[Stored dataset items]
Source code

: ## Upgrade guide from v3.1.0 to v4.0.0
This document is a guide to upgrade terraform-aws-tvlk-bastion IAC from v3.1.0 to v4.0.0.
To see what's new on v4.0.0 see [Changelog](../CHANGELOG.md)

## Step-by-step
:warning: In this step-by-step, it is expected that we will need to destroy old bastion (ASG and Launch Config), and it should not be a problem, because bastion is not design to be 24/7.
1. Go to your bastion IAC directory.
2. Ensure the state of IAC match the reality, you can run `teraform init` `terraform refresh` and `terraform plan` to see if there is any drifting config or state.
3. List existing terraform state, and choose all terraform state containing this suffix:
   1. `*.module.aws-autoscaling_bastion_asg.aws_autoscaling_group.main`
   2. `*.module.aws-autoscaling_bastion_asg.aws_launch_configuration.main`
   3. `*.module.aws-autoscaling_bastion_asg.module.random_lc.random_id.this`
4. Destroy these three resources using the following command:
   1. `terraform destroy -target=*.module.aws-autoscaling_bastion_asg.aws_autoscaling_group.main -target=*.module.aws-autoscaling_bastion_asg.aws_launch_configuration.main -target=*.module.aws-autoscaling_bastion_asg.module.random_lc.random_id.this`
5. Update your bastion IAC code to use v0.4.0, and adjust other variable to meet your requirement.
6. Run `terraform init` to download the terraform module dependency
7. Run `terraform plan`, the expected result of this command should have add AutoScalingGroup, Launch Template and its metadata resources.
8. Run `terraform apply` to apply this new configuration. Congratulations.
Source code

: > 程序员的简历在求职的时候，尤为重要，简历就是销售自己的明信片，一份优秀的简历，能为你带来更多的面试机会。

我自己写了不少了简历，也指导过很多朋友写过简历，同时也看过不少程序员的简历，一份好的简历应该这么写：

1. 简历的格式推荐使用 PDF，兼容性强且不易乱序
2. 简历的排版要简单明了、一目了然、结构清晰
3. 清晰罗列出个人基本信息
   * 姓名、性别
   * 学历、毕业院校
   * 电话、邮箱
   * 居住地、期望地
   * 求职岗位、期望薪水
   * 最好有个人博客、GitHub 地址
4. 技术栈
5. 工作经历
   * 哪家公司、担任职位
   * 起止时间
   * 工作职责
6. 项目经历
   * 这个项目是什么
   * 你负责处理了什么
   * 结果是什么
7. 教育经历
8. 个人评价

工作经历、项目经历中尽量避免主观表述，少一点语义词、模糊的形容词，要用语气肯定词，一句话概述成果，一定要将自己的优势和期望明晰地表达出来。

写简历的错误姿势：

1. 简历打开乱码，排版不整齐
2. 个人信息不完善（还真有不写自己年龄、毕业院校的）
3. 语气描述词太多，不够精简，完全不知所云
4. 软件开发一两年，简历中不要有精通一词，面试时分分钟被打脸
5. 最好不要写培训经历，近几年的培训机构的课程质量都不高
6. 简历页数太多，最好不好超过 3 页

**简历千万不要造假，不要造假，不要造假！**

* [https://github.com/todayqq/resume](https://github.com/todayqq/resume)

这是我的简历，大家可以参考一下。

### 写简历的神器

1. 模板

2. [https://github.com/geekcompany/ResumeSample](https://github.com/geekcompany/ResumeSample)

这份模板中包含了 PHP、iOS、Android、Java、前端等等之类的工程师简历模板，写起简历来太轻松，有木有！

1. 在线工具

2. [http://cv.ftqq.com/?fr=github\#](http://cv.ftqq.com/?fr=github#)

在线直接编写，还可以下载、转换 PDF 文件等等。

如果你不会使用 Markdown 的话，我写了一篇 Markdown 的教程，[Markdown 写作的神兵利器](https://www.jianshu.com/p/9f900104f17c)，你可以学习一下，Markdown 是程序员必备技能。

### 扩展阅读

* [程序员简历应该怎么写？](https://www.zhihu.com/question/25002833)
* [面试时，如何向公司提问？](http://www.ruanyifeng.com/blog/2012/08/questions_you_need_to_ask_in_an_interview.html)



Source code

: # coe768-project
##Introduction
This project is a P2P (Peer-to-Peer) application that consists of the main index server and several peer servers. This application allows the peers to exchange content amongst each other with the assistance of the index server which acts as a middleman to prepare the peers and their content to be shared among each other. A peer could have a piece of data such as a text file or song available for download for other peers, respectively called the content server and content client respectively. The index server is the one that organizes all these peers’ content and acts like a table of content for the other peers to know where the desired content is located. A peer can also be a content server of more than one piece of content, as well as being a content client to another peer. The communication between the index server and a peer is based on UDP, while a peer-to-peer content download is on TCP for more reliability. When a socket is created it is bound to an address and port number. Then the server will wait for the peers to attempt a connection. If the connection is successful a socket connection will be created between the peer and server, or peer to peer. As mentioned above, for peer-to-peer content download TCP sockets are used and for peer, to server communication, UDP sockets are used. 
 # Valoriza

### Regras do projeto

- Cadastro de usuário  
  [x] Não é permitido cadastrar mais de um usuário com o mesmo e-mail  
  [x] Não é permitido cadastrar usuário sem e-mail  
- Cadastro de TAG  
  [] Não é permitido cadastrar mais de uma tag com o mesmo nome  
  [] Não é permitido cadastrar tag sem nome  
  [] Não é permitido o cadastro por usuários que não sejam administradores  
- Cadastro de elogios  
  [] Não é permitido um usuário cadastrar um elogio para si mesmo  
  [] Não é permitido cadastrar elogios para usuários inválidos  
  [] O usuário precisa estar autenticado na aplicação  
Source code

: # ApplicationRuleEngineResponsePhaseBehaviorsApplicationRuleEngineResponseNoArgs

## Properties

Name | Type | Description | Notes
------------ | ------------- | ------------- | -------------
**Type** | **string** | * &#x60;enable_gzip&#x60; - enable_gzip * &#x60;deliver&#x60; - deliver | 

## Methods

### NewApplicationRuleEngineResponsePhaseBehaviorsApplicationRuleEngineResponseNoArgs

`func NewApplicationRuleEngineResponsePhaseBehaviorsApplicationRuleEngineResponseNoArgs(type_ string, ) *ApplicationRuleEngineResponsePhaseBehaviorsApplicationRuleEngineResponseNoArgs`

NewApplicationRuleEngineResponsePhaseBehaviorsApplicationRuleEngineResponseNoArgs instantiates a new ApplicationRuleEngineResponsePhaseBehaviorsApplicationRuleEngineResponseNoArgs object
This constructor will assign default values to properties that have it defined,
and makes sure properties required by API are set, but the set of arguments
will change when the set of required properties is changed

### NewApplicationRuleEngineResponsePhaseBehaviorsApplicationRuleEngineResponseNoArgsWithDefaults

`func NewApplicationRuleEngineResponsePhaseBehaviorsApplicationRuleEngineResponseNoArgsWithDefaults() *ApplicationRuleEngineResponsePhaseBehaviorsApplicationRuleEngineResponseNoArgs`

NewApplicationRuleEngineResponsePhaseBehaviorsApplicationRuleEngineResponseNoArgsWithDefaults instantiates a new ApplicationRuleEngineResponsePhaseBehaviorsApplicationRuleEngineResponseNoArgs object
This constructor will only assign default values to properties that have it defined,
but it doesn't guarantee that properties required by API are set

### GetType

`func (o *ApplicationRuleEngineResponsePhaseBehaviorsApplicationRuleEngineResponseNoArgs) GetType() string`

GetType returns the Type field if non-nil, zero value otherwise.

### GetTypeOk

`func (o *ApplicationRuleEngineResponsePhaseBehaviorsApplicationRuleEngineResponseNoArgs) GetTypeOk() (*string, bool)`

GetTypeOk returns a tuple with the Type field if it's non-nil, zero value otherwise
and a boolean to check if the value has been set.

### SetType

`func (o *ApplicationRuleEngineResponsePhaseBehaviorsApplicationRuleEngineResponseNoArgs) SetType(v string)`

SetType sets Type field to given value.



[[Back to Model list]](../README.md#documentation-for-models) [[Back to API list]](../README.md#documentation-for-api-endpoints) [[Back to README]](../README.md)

▶ **Work required**
Go through the entries above and restate each one exactly.

▶ **Task solution**
Source code

: ## Upgrade guide from v3.1.0 to v4.0.0
This document is a guide to upgrade terraform-aws-tvlk-bastion IAC from v3.1.0 to v4.0.0.
To see what's new on v4.0.0 see [Changelog](../CHANGELOG.md)

## Step-by-step
:warning: In this step-by-step, it is expected that we will need to destroy old bastion (ASG and Launch Config), and it should not be a problem, because bastion is not design to be 24/7.
1. Go to your bastion IAC directory.
2. Ensure the state of IAC match the reality, you can run `teraform init` `terraform refresh` and `terraform plan` to see if there is any drifting config or state.
3. List existing terraform state, and choose all terraform state containing this suffix:
   1. `*.module.aws-autoscaling_bastion_asg.aws_autoscaling_group.main`
   2. `*.module.aws-autoscaling_bastion_asg.aws_launch_configuration.main`
   3. `*.module.aws-autoscaling_bastion_asg.module.random_lc.random_id.this`
4. Destroy these three resources using the following command:
   1. `terraform destroy -target=*.module.aws-autoscaling_bastion_asg.aws_autoscaling_group.main -target=*.module.aws-autoscaling_bastion_asg.aws_launch_configuration.main -target=*.module.aws-autoscaling_bastion_asg.module.random_lc.random_id.this`
5. Update your bastion IAC code to use v0.4.0, and adjust other variable to meet your requirement.
6. Run `terraform init` to download the terraform module dependency
7. Run `terraform plan`, the expected result of this command should have add AutoScalingGroup, Launch Template and its metadata resources.
8. Run `terraform apply` to apply this new configuration. Congratulations.
Source code

: > 程序员的简历在求职的时候，尤为重要，简历就是销售自己的明信片，一份优秀的简历，能为你带来更多的面试机会。

我自己写了不少了简历，也指导过很多朋友写过简历，同时也看过不少程序员的简历，一份好的简历应该这么写：

1. 简历的格式推荐使用 PDF，兼容性强且不易乱序
2. 简历的排版要简单明了、一目了然、结构清晰
3. 清晰罗列出个人基本信息
   * 姓名、性别
   * 学历、毕业院校
   * 电话、邮箱
   * 居住地、期望地
   * 求职岗位、期望薪水
   * 最好有个人博客、GitHub 地址
4. 技术栈
5. 工作经历
   * 哪家公司、担任职位
   * 起止时间
   * 工作职责
6. 项目经历
   * 这个项目是什么
   * 你负责处理了什么
   * 结果是什么
7. 教育经历
8. 个人评价

工作经历、项目经历中尽量避免主观表述，少一点语义词、模糊的形容词，要用语气肯定词，一句话概述成果，一定要将自己的优势和期望明晰地表达出来。

写简历的错误姿势：

1. 简历打开乱码，排版不整齐
2. 个人信息不完善（还真有不写自己年龄、毕业院校的）
3. 语气描述词太多，不够精简，完全不知所云
4. 软件开发一两年，简历中不要有精通一词，面试时分分钟被打脸
5. 最好不要写培训经历，近几年的培训机构的课程质量都不高
6. 简历页数太多，最好不好超过 3 页

**简历千万不要造假，不要造假，不要造假！**

* [https://github.com/todayqq/resume](https://github.com/todayqq/resume)

这是我的简历，大家可以参考一下。

### 写简历的神器

1. 模板

2. [https://github.com/geekcompany/ResumeSample](https://github.com/geekcompany/ResumeSample)

这份模板中包含了 PHP、iOS、Android、Java、前端等等之类的工程师简历模板，写起简历来太轻松，有木有！

1. 在线工具

2. [http://cv.ftqq.com/?fr=github\#](http://cv.ftqq.com/?fr=github#)

在线直接编写，还可以下载、转换 PDF 文件等等。

如果你不会使用 Markdown 的话，我写了一篇 Markdown 的教程，[Markdown 写作的神兵利器](https://www.jianshu.com/p/9f900104f17c)，你可以学习一下，Markdown 是程序员必备技能。

### 扩展阅读

* [程序员简历应该怎么写？](https://www.zhihu.com/question/25002833)
* [面试时，如何向公司提问？](http://www.ruanyifeng.com/blog/2012/08/questions_you_need_to_ask_in_an_interview.html)



Source code

: # coe768-project
##Introduction
This project is a P2P (Peer-to-Peer) application that consists of the main index server and several peer servers. This application allows the peers to exchange content amongst each other with the assistance of the index server which acts as a middleman to prepare the peers and their content to be shared among each other. A peer could have a piece of data such as a text file or song available for download for other peers, respectively called the content server and content client respectively. The index server is the one that organizes all these peers’ content and acts like a table of content for the other peers to know where the desired content is located. A peer can also be a content server of more than one piece of content, as well as being a content client to another peer. The communication between the index server and a peer is based on UDP, while a peer-to-peer content download is on TCP for more reliability. When a socket is created it is bound to an address and port number. Then the server will wait for the peers to attempt a connection. If the connection is successful a socket connection will be created between the peer and server, or peer to peer. As mentioned above, for peer-to-peer content download TCP sockets are used and for peer, to server communication, UDP sockets are used. 
 # Valoriza

### Regras do projeto

- Cadastro de usuário  
  [x] Não é permitido cadastrar mais de um usuário com o mesmo e-mail  
  [x] Não é permitido cadastrar usuário sem e-mail  
- Cadastro de TAG  
  [] Não é permitido cadastrar mais de uma tag com o mesmo nome  
  [] Não é permitido cadastrar tag sem nome  
  [] Não é permitido o cadastro por usuários que não sejam administradores  
- Cadastro de elogios  
  [] Não é permitido um usuário cadastrar um elogio para si mesmo  
  [] Não é permitido cadastrar elogios para usuários inválidos  
  [] O usuário precisa estar autenticado na aplicação  
Source code

: # ApplicationRuleEngineResponsePhaseBehaviorsApplicationRuleEngineResponseNoArgs

## Properties

Name | Type | Description | Notes
------------ | ------------- | ------------- | -------------
**Type** | **string** | * &#x60;enable_gzip&#x60; - enable_gzip * &#x60;deliver&#x60; - deliver | 

## Methods

### NewApplicationRuleEngineResponsePhaseBehaviorsApplicationRuleEngineResponseNoArgs

`func NewApplicationRuleEngineResponsePhaseBehaviorsApplicationRuleEngineResponseNoArgs(type_ string, ) *ApplicationRuleEngineResponsePhaseBehaviorsApplicationRuleEngineResponseNoArgs`

NewApplicationRuleEngineResponsePhaseBehaviorsApplicationRuleEngineResponseNoArgs instantiates a new ApplicationRuleEngineResponsePhaseBehaviorsApplicationRuleEngineResponseNoArgs object
This constructor will assign default values to properties that have it defined,
and makes sure properties required by API are set, but the set of arguments
will change when the set of required properties is changed

### NewApplicationRuleEngineResponsePhaseBehaviorsApplicationRuleEngineResponseNoArgsWithDefaults

`func NewApplicationRuleEngineResponsePhaseBehaviorsApplicationRuleEngineResponseNoArgsWithDefaults() *ApplicationRuleEngineResponsePhaseBehaviorsApplicationRuleEngineResponseNoArgs`

NewApplicationRuleEngineResponsePhaseBehaviorsApplicationRuleEngineResponseNoArgsWithDefaults instantiates a new ApplicationRuleEngineResponsePhaseBehaviorsApplicationRuleEngineResponseNoArgs object
This constructor will only assign default values to properties that have it defined,
but it doesn't guarantee that properties required by API are set

### GetType

`func (o *ApplicationRuleEngineResponsePhaseBehaviorsApplicationRuleEngineResponseNoArgs) GetType() string`

GetType returns the Type field if non-nil, zero value otherwise.

### GetTypeOk

`func (o *ApplicationRuleEngineResponsePhaseBehaviorsApplicationRuleEngineResponseNoArgs) GetTypeOk() (*string, bool)`

GetTypeOk returns a tuple with the Type field if it's non-nil, zero value otherwise
and a boolean to check if the value has been set.

### SetType

`func (o *ApplicationRuleEngineResponsePhaseBehaviorsApplicationRuleEngineResponseNoArgs) SetType(v string)`

SetType sets Type field to given value.



[[Back to Model list]](../README.md#documentation-for-models) [[Back to API list]](../README.md#documentation-for-api-endpoints) [[Back to README]](../README.md)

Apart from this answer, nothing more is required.